Wilco: The Whole Love
You’ll be hard pressed to find a review of Wilco’s eighth
album that doesn’t fixate on the stunners that bookend it. You may have heard
less about the excellent songs that lie between “Art of Almost” and “One Sunday Morning.” Not since the acrimonious departure—and, then, untimely death—of
Tweedy foil Jay Bennett has a Wilco album sounded so much like a team effort.

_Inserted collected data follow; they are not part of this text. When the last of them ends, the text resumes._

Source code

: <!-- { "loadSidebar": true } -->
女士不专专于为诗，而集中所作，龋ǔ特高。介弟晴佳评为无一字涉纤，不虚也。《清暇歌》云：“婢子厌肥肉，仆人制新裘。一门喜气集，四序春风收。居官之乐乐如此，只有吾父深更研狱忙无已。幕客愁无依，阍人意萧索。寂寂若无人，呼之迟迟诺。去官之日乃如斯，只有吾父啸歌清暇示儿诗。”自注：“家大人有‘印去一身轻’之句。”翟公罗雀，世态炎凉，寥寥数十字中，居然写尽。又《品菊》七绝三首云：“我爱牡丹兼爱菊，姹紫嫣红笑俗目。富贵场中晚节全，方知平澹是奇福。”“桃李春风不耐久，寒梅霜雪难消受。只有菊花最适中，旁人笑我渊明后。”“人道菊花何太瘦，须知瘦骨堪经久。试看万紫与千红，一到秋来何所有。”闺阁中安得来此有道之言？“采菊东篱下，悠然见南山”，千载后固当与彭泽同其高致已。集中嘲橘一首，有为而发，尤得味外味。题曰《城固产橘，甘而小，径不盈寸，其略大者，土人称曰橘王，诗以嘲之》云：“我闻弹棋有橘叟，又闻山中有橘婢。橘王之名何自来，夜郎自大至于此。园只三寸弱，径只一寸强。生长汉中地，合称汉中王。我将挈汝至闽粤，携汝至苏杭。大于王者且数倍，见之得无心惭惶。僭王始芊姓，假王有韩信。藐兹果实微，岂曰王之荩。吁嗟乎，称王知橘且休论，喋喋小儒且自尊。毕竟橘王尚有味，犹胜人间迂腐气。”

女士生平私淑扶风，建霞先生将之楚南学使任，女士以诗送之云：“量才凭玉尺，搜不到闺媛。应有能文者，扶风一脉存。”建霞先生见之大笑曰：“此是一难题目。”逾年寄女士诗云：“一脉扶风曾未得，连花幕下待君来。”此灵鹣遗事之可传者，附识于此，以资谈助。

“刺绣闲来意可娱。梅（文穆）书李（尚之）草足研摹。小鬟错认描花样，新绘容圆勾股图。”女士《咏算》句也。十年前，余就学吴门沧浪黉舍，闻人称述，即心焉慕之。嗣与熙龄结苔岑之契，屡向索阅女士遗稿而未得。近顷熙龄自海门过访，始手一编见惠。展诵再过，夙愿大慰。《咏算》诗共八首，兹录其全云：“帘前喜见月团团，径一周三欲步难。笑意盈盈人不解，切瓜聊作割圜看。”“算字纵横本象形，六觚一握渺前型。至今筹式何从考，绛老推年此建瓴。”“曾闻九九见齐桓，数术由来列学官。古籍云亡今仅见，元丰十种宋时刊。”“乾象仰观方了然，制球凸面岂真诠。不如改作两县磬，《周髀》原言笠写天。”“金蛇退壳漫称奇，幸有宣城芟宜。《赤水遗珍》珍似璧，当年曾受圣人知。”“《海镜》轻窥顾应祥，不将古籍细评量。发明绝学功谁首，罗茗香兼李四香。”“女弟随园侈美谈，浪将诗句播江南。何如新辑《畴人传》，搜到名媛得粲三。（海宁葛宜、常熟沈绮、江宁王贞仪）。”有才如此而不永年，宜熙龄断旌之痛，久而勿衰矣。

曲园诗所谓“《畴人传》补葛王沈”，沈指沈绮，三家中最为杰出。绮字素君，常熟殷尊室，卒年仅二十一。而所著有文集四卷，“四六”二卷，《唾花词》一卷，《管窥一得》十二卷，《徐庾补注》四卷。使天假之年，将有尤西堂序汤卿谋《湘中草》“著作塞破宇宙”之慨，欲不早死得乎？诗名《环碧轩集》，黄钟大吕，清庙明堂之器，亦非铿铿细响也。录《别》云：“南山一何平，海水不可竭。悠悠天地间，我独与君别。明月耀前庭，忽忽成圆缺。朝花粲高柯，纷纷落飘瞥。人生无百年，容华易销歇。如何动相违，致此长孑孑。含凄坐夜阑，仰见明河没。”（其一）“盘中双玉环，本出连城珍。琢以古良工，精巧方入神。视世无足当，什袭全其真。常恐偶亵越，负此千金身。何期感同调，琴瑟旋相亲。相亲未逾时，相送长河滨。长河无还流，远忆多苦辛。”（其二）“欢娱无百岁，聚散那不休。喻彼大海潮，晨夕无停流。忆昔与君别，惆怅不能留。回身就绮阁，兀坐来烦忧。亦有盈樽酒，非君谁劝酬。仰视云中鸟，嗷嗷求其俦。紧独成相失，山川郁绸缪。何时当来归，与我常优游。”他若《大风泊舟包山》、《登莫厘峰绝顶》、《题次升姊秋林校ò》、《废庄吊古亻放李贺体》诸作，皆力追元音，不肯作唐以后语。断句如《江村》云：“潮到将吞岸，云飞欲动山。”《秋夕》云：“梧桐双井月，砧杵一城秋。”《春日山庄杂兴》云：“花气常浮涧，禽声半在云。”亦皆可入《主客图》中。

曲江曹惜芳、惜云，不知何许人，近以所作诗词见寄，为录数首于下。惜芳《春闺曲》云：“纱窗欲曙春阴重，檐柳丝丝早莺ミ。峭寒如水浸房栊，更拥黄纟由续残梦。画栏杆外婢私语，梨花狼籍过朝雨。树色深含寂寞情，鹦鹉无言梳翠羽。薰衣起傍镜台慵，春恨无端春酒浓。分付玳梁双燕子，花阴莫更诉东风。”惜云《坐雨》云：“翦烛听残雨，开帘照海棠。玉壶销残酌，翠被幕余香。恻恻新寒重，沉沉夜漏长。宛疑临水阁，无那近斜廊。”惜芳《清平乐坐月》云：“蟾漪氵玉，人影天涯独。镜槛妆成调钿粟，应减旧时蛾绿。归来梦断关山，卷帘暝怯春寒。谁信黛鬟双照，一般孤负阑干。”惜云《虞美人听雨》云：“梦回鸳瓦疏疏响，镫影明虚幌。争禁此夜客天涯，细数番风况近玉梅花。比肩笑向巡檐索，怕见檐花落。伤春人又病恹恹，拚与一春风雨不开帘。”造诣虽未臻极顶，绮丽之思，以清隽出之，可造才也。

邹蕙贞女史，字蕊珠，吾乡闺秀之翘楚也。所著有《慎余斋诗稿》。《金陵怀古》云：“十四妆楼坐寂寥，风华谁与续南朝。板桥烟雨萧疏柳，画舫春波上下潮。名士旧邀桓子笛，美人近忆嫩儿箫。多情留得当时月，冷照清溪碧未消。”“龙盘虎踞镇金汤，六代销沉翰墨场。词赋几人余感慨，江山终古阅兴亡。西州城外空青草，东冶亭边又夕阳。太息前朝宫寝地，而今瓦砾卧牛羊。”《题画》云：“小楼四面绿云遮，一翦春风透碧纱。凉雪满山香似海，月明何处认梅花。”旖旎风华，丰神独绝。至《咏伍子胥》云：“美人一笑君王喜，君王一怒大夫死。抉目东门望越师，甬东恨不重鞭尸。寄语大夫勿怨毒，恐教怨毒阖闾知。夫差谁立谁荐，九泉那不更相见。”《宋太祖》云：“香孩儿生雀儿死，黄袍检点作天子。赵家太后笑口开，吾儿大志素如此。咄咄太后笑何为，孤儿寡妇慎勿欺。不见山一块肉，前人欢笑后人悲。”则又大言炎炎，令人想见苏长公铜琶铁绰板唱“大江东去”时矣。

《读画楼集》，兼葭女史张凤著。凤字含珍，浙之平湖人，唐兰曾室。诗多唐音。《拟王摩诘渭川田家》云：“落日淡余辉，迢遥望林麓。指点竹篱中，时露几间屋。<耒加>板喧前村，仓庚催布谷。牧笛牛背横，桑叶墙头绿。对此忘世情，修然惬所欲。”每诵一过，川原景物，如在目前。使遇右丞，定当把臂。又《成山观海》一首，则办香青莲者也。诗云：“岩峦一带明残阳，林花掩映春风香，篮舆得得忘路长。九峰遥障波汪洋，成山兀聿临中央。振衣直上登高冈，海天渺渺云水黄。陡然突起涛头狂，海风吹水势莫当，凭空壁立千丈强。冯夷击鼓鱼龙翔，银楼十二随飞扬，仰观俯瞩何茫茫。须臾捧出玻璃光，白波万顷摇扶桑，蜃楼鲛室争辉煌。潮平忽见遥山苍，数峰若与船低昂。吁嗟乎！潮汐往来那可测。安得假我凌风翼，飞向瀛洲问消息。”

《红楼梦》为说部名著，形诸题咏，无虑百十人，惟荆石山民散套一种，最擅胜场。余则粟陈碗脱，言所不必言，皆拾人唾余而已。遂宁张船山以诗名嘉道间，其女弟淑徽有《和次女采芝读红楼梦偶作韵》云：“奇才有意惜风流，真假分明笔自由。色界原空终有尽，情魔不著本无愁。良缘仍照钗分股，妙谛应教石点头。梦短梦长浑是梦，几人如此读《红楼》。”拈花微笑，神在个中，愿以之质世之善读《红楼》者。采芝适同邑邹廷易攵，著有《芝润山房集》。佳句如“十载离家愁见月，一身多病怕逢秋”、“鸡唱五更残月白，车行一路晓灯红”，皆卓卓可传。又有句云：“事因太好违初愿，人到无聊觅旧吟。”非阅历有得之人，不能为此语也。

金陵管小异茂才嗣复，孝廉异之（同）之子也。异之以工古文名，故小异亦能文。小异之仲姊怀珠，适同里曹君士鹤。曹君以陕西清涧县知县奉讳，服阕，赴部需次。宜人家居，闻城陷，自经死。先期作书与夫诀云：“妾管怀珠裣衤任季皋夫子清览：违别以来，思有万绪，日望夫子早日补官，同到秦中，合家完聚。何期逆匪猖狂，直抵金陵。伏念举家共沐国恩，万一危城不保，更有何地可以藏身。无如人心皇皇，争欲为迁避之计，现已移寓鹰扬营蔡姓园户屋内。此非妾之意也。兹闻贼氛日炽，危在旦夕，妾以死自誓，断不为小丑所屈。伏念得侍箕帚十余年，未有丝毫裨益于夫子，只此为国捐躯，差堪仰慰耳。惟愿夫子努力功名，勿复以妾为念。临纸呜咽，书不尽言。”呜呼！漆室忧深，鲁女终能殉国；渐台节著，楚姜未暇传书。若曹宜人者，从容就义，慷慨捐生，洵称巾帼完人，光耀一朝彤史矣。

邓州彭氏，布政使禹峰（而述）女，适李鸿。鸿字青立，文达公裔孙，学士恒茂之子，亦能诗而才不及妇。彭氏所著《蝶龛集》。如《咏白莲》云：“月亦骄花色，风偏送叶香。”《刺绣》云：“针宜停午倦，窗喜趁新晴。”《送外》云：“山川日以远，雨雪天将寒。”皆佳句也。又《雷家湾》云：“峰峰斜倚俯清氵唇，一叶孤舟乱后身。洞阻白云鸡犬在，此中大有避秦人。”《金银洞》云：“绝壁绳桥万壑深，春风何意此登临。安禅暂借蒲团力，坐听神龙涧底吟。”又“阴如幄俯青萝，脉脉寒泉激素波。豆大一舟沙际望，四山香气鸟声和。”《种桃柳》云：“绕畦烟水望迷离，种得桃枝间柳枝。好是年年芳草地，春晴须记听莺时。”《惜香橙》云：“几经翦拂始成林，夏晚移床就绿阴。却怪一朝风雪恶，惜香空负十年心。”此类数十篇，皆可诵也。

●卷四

Nels Cline still shreds plenty, but where his guitar work once seemed designed
to leap out from the arrangement every time one of Tweedy’s tunes was in need
of a bailout—see: Sky Blue Sky—it’s now as likely to slink as thrash. The return
to prominence of John Stirratt’s bass lines, meanwhile, may serve to remind us
why he is the lone original member of Wilco besides Tweedy who remains in the
band 16 years after A.M. For the first time in its history, Wilco has gone
three straight albums without a lineup change, and whether or not constancy among
musicians is what makes this one such a success, constancy has always been at
the heart of what Tweedy does. “It’s all one song,” Neil Young famously
admonished a heckler who told him all his songs sounded the same. Like Young,
Tweedy is an artist with an emotional through-line, more felt than articulated,
that unifies his work regardless of stylistic diversion. Here as ever, he is pushing
down his own road, toward the place where you don’t have to feel so distant,
and can stop telling lies for love. Those journeys are easier when the band's got your back. A
Joe Henry: Reverie
I am so sympathetic to Joe Henry’s worldview that I’m
inclined to let him go on for hours without asking too many questions. By my
count, he has made three masterpieces, and I wish I could say this was one of
them. After two albums of craft and formalism, Henry aims for immediacy:
surrounding himself with terrific musicians he wouldn’t presume to micromanage,
he presses record and shouts go. The music, a shambling jazz-folk that happens
before your ears, is thrilling. Likewise, Henry’s lyrical sketches of life
lived moment-to-moment are just right for an album so concerned with the
experience—not just the passage, but the experience—of time. The problem is
that Henry has become such a poetic writer he occasionally trips on his own
language; a lyric like “I dig in the dirt/and yank at the root/of a shadow’s
dark vein/in a story gone mute” rhymes real nice, and is so fussy it only
affirms my belief that poets and songwriters have very different jobs. He lands
on the right side of that line far more often than the wrong one, but he spends
enough time on the line itself to make me wonder what happened
to the iconoclast who once professed a desire to work with Dr. Dre. That’s an
affront to dignified taste I hope comes to pass. For now, I’m thankful for any
album that ends with poetry as unfussy as this: “I’m an hour from arriving/and
three from where I rose to go/and maybe two from where I’ll find you/between
the world and all I know.” Maybe, just maybe, time has come today. A-
Tom Waits: Bad As Me
Now 61, Tom Waits is writing with an urgency the
whippersnappers who worship him should envy, and then learn from. The music on
his 17th studio album admittedly won’t send anyone to the thesaurus in search
of fresh adjectives, but the songs themselves are as generous as ever, and more
timely than those who accuse Waits of shtick have likely bothered to notice.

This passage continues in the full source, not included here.